Hacker News new | past | comments | ask | show | jobs | submit login
Surprising Consequences of macOS’s Environment Variable Sanitization (hynek.me)
95 points by ash on Jan 11, 2023 | hide | past | favorite | 23 comments



It’s definitely surprising that macOS does this, but it makes me also wonder if the authors considered just modifying the binary so that the dynamic linker could find the library: https://www.joyfulbikeshedding.com/blog/2021-01-13-alternati...


They did (it's me :)) and unfortunately in this case rpath can't be used, because that particular Python driver uses ctypes (https://docs.python.org/3/library/ctypes.html) to open the binary drivers which oversimplified means that there is no binary top modify.

I hope I make it in the preamble clear that this is bad and one should not have to deal with this – but it happens in practice and I hope such a summary is useful.

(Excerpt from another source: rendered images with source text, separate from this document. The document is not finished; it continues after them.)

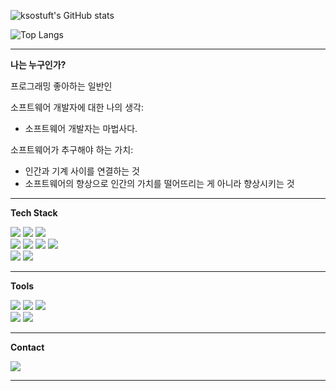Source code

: 
![ksostuft's GitHub stats](https://github-readme-stats.vercel.app/api?username=ksostuft&show_icons=true&theme=radical)

![Top Langs](https://github-readme-stats.vercel.app/api/top-langs/?username=ksostuft&hide_progress=true&theme=radical)

<hr/>

**나는 누구인가?**

프로그래밍 좋아하는 일반인

소프트웨어 개발자에 대한 나의 생각:
- 소프트웨어 개발자는 마법사다.

소프트웨어가 추구해야 하는 가치:
- 인간과 기계 사이를 연결하는 것
- 소프트웨어의 향상으로 인간의 가치를 떨어뜨리는 게 아니라 향상시키는 것

<hr/>

**Tech Stack**

<p>
  <img src="https://img.shields.io/badge/java-%23ED8B00.svg?style=for-the-badge&logo=openjdk&logoColor=white"/>
  <img src="https://img.shields.io/badge/spring-%236DB33F.svg?style=for-the-badge&logo=spring&logoColor=white"/>
  <img src="https://img.shields.io/badge/mysql-%2300f.svg?style=for-the-badge&logo=mysql&logoColor=white"/>
  <br/>
  <img src="https://img.shields.io/badge/html5-%23E34F26.svg?style=for-the-badge&logo=html5&logoColor=white"/>
  <img src="https://img.shields.io/badge/css3-%231572B6.svg?style=for-the-badge&logo=css3&logoColor=white"/>
  <img src="https://img.shields.io/badge/javascript-%23323330.svg?style=for-the-badge&logo=javascript&logoColor=%23F7DF1E"/>
  <img src="https://img.shields.io/badge/jquery-%230769AD.svg?style=for-the-badge&logo=jquery&logoColor=white"/>
  <br/>
  <img src="https://img.shields.io/badge/react-%2320232a.svg?style=for-the-badge&logo=react&logoColor=%2361DAFB"/>
  <img src="https://img.shields.io/badge/redux-%23593d88.svg?style=for-the-badge&logo=redux&logoColor=white"/>
</p>

<hr/>

**Tools**

<p>
  <img src="https://img.shields.io/badge/Eclipse-FE7A16.svg?style=for-the-badge&logo=Eclipse&logoColor=white"/>
  <img src="https://img.shields.io/badge/IntelliJIDEA-000000.svg?style=for-the-badge&logo=intellij-idea&logoColor=white"/>
  <img src="https://img.shields.io/badge/Visual%20Studio%20Code-0078d7.svg?style=for-the-badge&logo=visual-studio-code&logoColor=white"/>
  <br/>
  <img src="https://img.shields.io/badge/Notion-%23000000.svg?style=for-the-badge&logo=notion&logoColor=white"/>
  <img src="https://img.shields.io/badge/github-%23121011.svg?style=for-the-badge&logo=github&logoColor=white"/>
</p>

<hr/>


**Contact**

<p>
  <a href="mailto:ksostuft@gmail.com" target="_blank"><img src="https://img.shields.io/badge/ksostuft@gmail.com-EA4335?style=flat-square&logo=Gmail&logoColor=white"/></a>
</p>

<hr/>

For posterity: if you want to wrap / use a C library in Python, you should go for CFFI (Cython works too and is overall faster, but has other downsides). This PyCon US video is a great up-to-date summary: https://www.youtube.com/watch?v=gROGDQakzas


Maybe it's possible to patch the dependency? For example, for Node.js / npm, there are automated ways to do this, like [patch-package](https://www.npmjs.com/package/patch-package). Does Python / pip have something similar?


You mean at the Python driver level? Unfortunately, that doesn't work with ctypes.

I've tried it by adding the DYLD_LIBRARY_PATH to os.environ before calling ctypes.LibraryLoader.LoadLibrary (https://docs.python.org/3/library/ctypes.html#ctypes.Library...) and it didn't work. I suspect ctypes gets somehow initialized much sooner and adding environment variables in your apps doesn't help.

TBH I didn't research it further, since the problems of the post are more general and it can happen that you trip into them regardless of runtime.


Here’s the relevant source: https://github.com/python/cpython/blob/8dd2766d99f8f51ad62dc...

I believe you should just be able to replace the library name with an absolute path to the library, and remove the need for the lookup at all?


Right, but that would take some really deep patching of code I don't control, just so it works in development.

If this were a production issue, I would probably fork the driver and do what you're suggesting (it's not like it's actively maintained or something :|).


Why not fork it? If only to have the code under your control in case it abruptly becomes inaccessible.

Then the fix is a single if statement. Seems worth it to me.


You can still do it.

rpath doesn't just apply to executable binaries, it applies to all shared objects including libraries. So, what you can do is modify the dyld that the python/ctypes module will eventually dlopen(). You should be able to find it by rooting around in the files installed by the module in question.

rpath is evaluated not just at binary execution, but also upon any dynamic linking -- including dlopen(). So it will work for both ctypes and CFFI.

Happy to provide further pointers if you need!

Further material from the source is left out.